Of course, Edith and I claim that we're nothing like those other girls, but we were there, weren't we?
I haven't always been a fan. Having never paid for HBO at home, I'd only caught episodes of SATC on business trips, and I was always annoyed by Carrie's "And I began to wonder..." voiceovers, which is basically the same reason I hate Gossip Girl. But once it went into syndication and I could catch it every night on the CW or TBS before bed, I became addicted. The characters are so flawed. In fact, the media coverage of the show is totally different than the heart of the show. It's not about fashion! It's about digging cigarettes out of the gutter, farting in bed, and falling on your face.
The movie version stays true to that, maybe even more so. You feel the self-consciousness of Carrie, the 40-year-old bride. You see the age on her face, the bags under her eyes. In fact, all four of them age only as gracefully as one can in New York (or, in Samantha's case, under the magnifying glass of LA). The only one who seems happy and trouble-free is also the one who looks the youngest (Kristin Davis' slapstick charicature Charlotte).
The other night, Eric mentioned something about how Sex and the City is basically turning into The Golden Girls, and he's not too far off. But how is it that at age 40 and 50, things aren't nearly any easier? How is it after 20 or 30 years of practice, these women still can't get it right? And for me, feeling like I'm already on the verge of 40, what can there possibly be for me to look forward to?

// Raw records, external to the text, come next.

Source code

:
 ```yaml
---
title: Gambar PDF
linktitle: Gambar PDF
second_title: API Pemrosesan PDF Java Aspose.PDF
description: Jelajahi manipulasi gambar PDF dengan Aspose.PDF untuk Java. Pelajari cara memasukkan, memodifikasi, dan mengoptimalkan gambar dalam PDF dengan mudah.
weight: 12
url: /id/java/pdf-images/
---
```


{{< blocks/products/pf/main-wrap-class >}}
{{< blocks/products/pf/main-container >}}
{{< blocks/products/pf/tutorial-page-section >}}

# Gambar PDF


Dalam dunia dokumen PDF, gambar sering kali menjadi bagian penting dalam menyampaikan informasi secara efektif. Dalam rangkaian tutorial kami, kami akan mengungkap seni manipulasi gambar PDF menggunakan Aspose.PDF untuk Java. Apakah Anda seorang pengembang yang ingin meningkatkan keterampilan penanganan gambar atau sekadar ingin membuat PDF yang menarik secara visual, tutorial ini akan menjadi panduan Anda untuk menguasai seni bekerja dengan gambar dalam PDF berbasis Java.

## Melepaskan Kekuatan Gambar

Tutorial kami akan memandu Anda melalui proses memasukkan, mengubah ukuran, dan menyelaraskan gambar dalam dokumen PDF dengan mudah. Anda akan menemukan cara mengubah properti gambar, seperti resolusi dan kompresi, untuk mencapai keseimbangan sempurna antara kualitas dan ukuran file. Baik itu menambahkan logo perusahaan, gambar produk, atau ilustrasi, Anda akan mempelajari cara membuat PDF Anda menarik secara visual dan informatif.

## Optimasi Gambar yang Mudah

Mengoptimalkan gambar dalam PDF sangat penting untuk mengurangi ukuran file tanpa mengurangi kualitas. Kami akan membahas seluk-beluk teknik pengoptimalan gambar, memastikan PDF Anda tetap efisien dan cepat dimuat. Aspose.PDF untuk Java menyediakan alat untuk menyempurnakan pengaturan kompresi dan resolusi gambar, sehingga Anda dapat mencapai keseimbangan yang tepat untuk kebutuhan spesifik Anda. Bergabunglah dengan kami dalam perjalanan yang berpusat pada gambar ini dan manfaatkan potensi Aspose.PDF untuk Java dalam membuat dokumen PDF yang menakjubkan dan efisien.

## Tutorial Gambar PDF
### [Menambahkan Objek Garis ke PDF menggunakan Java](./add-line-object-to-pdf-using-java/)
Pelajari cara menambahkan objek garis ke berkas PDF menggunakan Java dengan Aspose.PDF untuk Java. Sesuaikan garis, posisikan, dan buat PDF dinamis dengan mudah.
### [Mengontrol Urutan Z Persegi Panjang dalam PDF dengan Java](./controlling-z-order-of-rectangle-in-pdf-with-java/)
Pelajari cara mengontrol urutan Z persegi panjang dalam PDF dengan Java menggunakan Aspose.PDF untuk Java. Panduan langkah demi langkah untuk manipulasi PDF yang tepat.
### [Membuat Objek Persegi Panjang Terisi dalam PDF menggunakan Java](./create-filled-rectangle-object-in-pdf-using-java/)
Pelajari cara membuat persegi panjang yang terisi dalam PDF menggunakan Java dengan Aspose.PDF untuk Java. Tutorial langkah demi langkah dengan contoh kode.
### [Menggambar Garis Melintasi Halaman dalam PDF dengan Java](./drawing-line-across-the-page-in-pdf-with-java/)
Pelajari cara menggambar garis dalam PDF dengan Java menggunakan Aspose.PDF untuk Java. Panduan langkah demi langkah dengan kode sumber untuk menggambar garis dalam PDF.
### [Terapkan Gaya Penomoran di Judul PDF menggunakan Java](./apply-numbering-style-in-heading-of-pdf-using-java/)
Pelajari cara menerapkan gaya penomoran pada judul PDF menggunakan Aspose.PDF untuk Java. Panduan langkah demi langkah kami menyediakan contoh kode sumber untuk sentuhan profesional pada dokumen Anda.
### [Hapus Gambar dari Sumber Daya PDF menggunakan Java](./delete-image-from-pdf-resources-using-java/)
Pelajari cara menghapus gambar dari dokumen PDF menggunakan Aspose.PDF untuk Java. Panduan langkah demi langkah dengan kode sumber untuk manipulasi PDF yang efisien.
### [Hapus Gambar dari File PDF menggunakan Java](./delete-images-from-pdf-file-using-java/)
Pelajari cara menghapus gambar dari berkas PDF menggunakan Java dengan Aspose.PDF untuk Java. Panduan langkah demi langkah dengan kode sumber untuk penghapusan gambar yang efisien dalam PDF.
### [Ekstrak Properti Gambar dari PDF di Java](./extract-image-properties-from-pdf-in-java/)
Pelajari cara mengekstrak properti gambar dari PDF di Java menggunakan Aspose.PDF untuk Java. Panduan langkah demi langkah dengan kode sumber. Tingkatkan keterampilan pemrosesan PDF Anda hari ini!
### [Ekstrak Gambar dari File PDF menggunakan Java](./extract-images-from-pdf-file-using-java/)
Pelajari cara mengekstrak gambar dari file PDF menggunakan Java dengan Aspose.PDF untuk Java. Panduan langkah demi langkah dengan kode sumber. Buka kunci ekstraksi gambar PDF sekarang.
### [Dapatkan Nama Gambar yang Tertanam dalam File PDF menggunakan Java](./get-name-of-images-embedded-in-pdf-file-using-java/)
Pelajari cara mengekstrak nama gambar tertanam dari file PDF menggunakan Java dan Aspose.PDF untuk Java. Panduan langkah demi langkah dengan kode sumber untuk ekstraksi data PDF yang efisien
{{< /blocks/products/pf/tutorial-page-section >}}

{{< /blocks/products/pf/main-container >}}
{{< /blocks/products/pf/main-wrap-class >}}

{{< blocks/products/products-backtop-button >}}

I project myself too much into movies. I guess that's what makes me a good moviegoer (at least for the studios that need my $11.75). But I spent pretty much the last half of the movie, which was probably a half hour too long, on the verge of tears.
After the movie, I was all alone, with no plans for another couple of hours, so I decided to take advantage of the early hour and get myself a seat at the Gramercy Tavern bar. I was hoping the Orange Blossom cocktail - made with sparkling Gruner Veltliner, bitters, sugar and an orange peel - would make me feel better, but I downed it too quickly and followed it with a glass of lambrusco and a glass of Pinot Noir sparkling rose. I just kept feeling worse, even while eating delicious roasted cauliflower (with almonds and raisins) and chicken liver mousse on buttery toast.
I bailed on my later plans in favor of stumbling home and going to bed at 7:30 p.m. (missing the stunning Manhattanhenge sundown which has made its way into my photo blog in the past). I figured I might wake up on my own around 11 or 12 and would send myself back out into the city, or I might sleep through the night, but either way, at that moment, I could not deal.
I ended up sleeping through the night, getting 13 hours of supposed rest that was filled with dreams of my sister and my mom, something about wanting to go to the beach and some overlying theme of Moby Dick. I woke up exhausted and still depressed. Of course, nothing had actually changed about my life in those 13 hours - only the chicken liver no longer filled my stomach and the wine had worked its way through my own liver.
And as I lie in bed, eyes closed to avoid the clock, I began to wonder: can you actually find love, or do you have to build it, buy it, design it or just let it find you?